Berlins Stadtentwicklungssenatorin Katrin Lompscher (Die Linke) hat das Ziel des »rot-rot-grünen« Senats bekräftigt, den Anstieg der Wohnkosten mittels eines Mietendeckels zu stoppen. Wohnungen sollen in den kommenden Jahren nicht mehr als knapp acht Euro pro Quadratmeter kosten dürfen. Demnach sind je nach Jahr des Erstbezugs und Ausstattung der Wohnung Kaltmieten von 3,42 bis 7,97 Euro möglich. Neu ist auch, dass Kündigungen wegen Eigenbedarfs durch die Bezirksämter genehmigt werden müssen. »Wir wollen ein Stoppzeichen setzen gegen Spekulationen, für leistbare Mieten und eine soziale Stadt«, sagte die Linke-Politikerin am Montag. Ziel sei, eine sozial gemischte Stadt auch für die Zukunft zu sichern. »Dazu ist es erforderlich, in die Bestandsmieten einzugreifen.« Die jüngsten Mieterhöhungen des Konzerns Deutsche Wohnen seien ein erneuter Beleg dafür, dass es der Markt allein nicht richten werde. »Der Senat steht an der Seite der Mieterinnen und Mieter.«

IHK und Wohnungsunternehmen warnten vor unabsehbaren wirtschaftlichen Folgen.
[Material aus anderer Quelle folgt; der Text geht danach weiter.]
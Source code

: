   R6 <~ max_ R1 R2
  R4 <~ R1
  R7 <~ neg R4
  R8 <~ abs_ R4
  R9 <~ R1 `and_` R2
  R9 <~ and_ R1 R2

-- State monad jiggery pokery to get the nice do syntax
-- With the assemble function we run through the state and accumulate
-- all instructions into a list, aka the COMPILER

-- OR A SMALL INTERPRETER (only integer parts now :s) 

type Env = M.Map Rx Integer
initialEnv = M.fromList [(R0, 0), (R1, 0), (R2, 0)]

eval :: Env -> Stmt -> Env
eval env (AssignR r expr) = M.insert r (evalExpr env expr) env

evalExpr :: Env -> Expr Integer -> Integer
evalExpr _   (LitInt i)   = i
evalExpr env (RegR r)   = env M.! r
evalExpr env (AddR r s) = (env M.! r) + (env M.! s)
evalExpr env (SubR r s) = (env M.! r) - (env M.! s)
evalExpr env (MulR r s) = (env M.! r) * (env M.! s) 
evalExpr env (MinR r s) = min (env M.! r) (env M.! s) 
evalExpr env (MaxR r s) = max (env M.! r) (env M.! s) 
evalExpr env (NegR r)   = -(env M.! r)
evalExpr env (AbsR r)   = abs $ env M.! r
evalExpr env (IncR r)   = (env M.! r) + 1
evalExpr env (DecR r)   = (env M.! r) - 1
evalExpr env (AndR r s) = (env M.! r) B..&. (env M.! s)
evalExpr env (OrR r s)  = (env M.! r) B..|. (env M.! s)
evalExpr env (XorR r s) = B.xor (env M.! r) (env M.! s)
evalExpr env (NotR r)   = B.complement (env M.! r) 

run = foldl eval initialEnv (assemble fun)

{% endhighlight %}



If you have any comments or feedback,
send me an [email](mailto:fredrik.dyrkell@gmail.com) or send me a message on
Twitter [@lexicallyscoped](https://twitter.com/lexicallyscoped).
Vonovia rechnete vor, dass das Unternehmen im Jahr 2020 20 bis 25 Millionen Euro an Mieteinnahmen verlieren würde. CDU und FDP kündigten juristischen Widerstand gegen den Mietendeckel an. »Die FDP wird jedes Mittel ausschöpfen, um die Sozialismusphantasien des Senats zu beenden«, kündigte Sebastian Czaja, Vorsitzender der Berliner FDP-Fraktion, an. »Dieser Mietendeckel, so wie er offenbar geplant ist, wird nicht vor Gericht standhalten können«, sagte der Landesvorsitzende der Berliner CDU, Kai Wegner, der Berliner Morgenpost (Montag). Aber auch vom Berliner Koalitionspartner SPD ging heftige Kritik aus. Der SPD-Mittelstandsbeauftragte Harald Christ warf Lompscher »Versagen auf ganzer Linie« vor. »Sie ist eine Fehlbesetzung, sie schadet dem Wirtschaftsstandort Berlin, sie muss Platz für Kompetenz und Sachverstand machen und zurücktreten«, sagte Christ dem Tagesspiegel.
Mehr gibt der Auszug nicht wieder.